My advice is, and I’m sorry to say this, but to have her talk to the boyfriend and tell him that the wedding is postponed until she decides differently 

This just might get him to understand just how serious this issue of boundaries in the workplace and fidelity are

You are obviously a good friend. You need to continue to help her


----------



## Spoons027 (Jun 19, 2017)

So many red flags. What sealed it was him turning it back on her and the ultimatum. I second her postponing the marriage until he learns that this is not something in his control and how to exercise good boundaries.


----------



## Marc878 (Aug 26, 2015)

It may or may not be something but.....


----------



## ABHale (Jan 3, 2016)

So he is willing to just give up on the relationship?

Why hasn’t she sent him packing yet. Because he doesn’t love this girl. Who in the world tells someone this they are in love with.


----------



## ABHale (Jan 3, 2016)

TRy said:


> There is a woman that would not think to post to a forum, so I am doing it for her to see your response. She has a long term boyfriend (BF) and they are heading in the direction of marriage soon. Recently this woman got an alarming phone call from a coworker of her BF that warned her that another woman at the office was interested in her BF, and that the BF and her were just caught hugging. The caller told her that making this call may cause the caller trouble, but she felt compelled to tell her anyways since the caller thought that she had a right to know. Up until the call, the woman had no indication of the hugging incident from her BF or that there was another woman pursuing him. When she went to the BF about the call, he dismissed the caller as being a busybody, and said that the coworker other woman had felt foolish making a play for him, and the BF gave her an innocent hug to make her feel better. The BF told her that she needed to immediately trust him about this, and turned it around on her to tell her that the real issue was that she was jealous and insecure, and that he did not want to live that way. *Her BF also let her know that if she continued to question him on this, that this could be the end of their relationship. In order to allow them to move on toward marriage,* should she put this matter to the side and move on with the marriage?


this statement here proves he doesn’t really care for her.


----------



## Married but Happy (Aug 13, 2013)

ABHale said:


> So he is willing to just give up on the relationship?
> 
> Why hasn’t she sent him packing yet. Because he doesn’t love this girl. Who in the world tells someone this they are in love with.

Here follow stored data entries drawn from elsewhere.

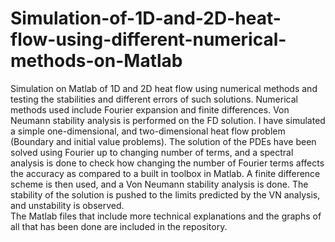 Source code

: # Simulation-of-1D-and-2D-heat-flow-using-different-numerical-methods-on-Matlab
Simulation on Matlab of 1D and 2D heat flow using numerical methods and testing the stabilities and different errors of such solutions. Numerical methods used include Fourier expansion and finite differences. Von Neumann stability analysis is performed on the FD solution.
I have simulated a simple one-dimensional, and two-dimensional heat flow problem (Boundary and initial value problems). The solution of the PDEs have been solved using Fourier up to changing number of terms, and a spectral analysis is done to check how changing the number of Fourier terms affects the accuracy as compared to a built in toolbox in Matlab. A finite difference scheme is then used, and a Von Neumann stability analysis is done. The stability of the solution is pushed to the limits predicted by the VN analysis, and unstability is observed.  
The Matlab files that include more technical explanations and the graphs of all that has been done are included in the repository.
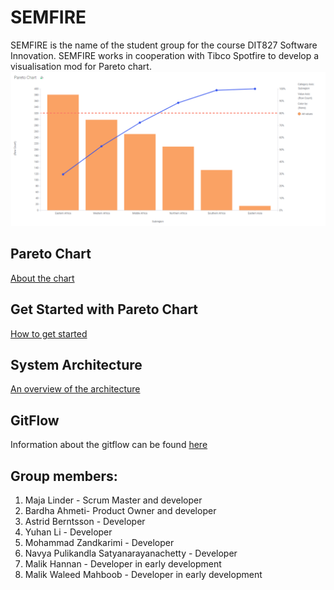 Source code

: # SEMFIRE #
SEMFIRE is the name of the student group for the course DIT827 Software Innovation. 
SEMFIRE works in cooperation with Tibco Spotfire to develop a visualisation mod for Pareto chart.
![image](/documentation/paretoChart.png)

## Pareto Chart ##

[About the chart](/documentation/pareto_chart.md)

## Get Started with Pareto Chart
[How to get started](https://github.com/MajaLinder/SEMFIRE/blob/Update-readme/documentation/getting_started.md)

## System Architecture
[An overview of the architecture](/documentation/system_architecture.md)

## GitFlow ## 
Information about the gitflow can be found [here](/documentation/git_flow.md)

## Group members:

1. Maja Linder - Scrum Master and developer
2. Bardha Ahmeti- Product Owner and developer
3. Astrid Berntsson - Developer
4. Yuhan Li - Developer
5. Mohammad Zandkarimi - Developer
6. Navya Pulikandla Satyanarayanachetty - Developer 
7. Malik Hannan - Developer in early development
8. Malik Waleed Mahboob - Developer in early development
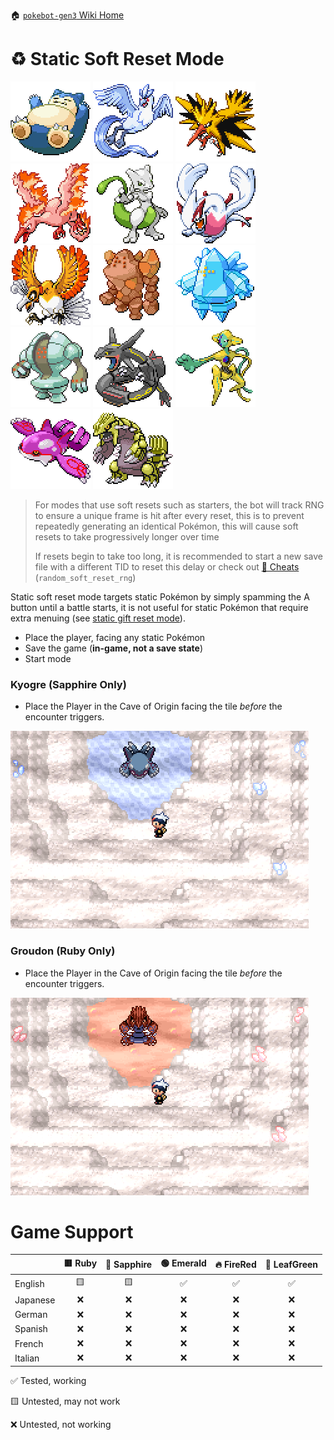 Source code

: 🏠 [`pokebot-gen3` Wiki Home](../Readme.md)

# ♻ Static Soft Reset Mode

![](../../sprites/pokemon/shiny/Snorlax.png)
![](../../sprites/pokemon/shiny/Articuno.png)
![](../../sprites/pokemon/shiny/Zapdos.png)
![](../../sprites/pokemon/shiny/Moltres.png)
![](../../sprites/pokemon/shiny/Mewtwo.png)
![](../../sprites/pokemon/shiny/Lugia.png)
![](../../sprites/pokemon/shiny/Ho-Oh.png)
![](../../sprites/pokemon/shiny/Regirock.png)
![](../../sprites/pokemon/shiny/Regice.png)
![](../../sprites/pokemon/shiny/Registeel.png)
![](../../sprites/pokemon/shiny/Rayquaza.png)
![](../../sprites/pokemon/shiny/Deoxys.png)
![](../../sprites/pokemon/shiny/Kyogre.png)
![](../../sprites/pokemon/shiny/Groudon.png)

> For modes that use soft resets such as starters, the bot will track RNG to ensure a unique frame is hit after every reset, this is to prevent repeatedly generating an identical Pokémon, this will cause soft resets to take progressively longer over time
>
> If resets begin to take too long, it is recommended to start a new save file with a different TID to reset this delay or check out [💎 Cheats](Configuration%20-%20Cheats.md) (`random_soft_reset_rng`)

Static soft reset mode targets static Pokémon by simply spamming the A button until a battle starts, it is not useful for static Pokémon that require extra menuing (see [static gift reset mode](Mode%20-%20Static%20Gift%20Resets.md)).

- Place the player, facing any static Pokémon
- Save the game (**in-game, not a save state**)
- Start mode

### Kyogre (Sapphire Only)

- Place the Player in the Cave of Origin facing the tile _before_ the encounter triggers.

![image](../images/kyogre_sapphire.png)

### Groudon (Ruby Only)

- Place the Player in the Cave of Origin facing the tile _before_ the encounter triggers.

![image](../images/groudon_ruby.png)

# Game Support

|          | 🟥 Ruby | 🔷 Sapphire | 🟢 Emerald | 🔥 FireRed | 🌿 LeafGreen |
|:---------|:-------:|:-----------:|:----------:|:----------:|:------------:|
| English  |   🟨    |     🟨      |     ✅      |     ✅      |      ✅       |
| Japanese |    ❌    |      ❌      |     ❌      |     ❌      |      ❌       |
| German   |    ❌    |      ❌      |     ❌      |     ❌      |      ❌       |
| Spanish  |    ❌    |      ❌      |     ❌      |     ❌      |      ❌       |
| French   |    ❌    |      ❌      |     ❌      |     ❌      |      ❌       |
| Italian  |    ❌    |      ❌      |     ❌      |     ❌      |      ❌       |

✅ Tested, working

🟨 Untested, may not work

❌ Untested, not working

There may - or may _not_ - be an issue. I'd be compassionate towards someone who had an unrequited crush on me, which could be the case with this guy. A hug may mean nothing more than, sorry, I'm not available but appreciate how you feel even if not reciprocated. If his gf doesn't trust him - and _he_ knows he's trustworthy - then she doesn't deserve him. If I am not trusted despite a history of integrity, then a potential partner doesn't deserve me even if I love them. So, it depends on his past behavior and history of honesty or lack thereof. If he has shown past integrity, then to question it is to throw the relationship in doubt, and I'd be willing to let go of such a relationship. The coworker's perceptions could be completely misinterpreting the situation. People often see problems where there are none - of course, sometimes they are right. It come down to your prior experience with an individual as to what you believe.


----------



## Evinrude58 (Jun 16, 2014)

Who calls someone about a hug?

Surely there is more....

Should he give her an ultimatum? No.

Should she be so quick tell freak out over a call about a hug? Surely there is more than just a hug for a person that call...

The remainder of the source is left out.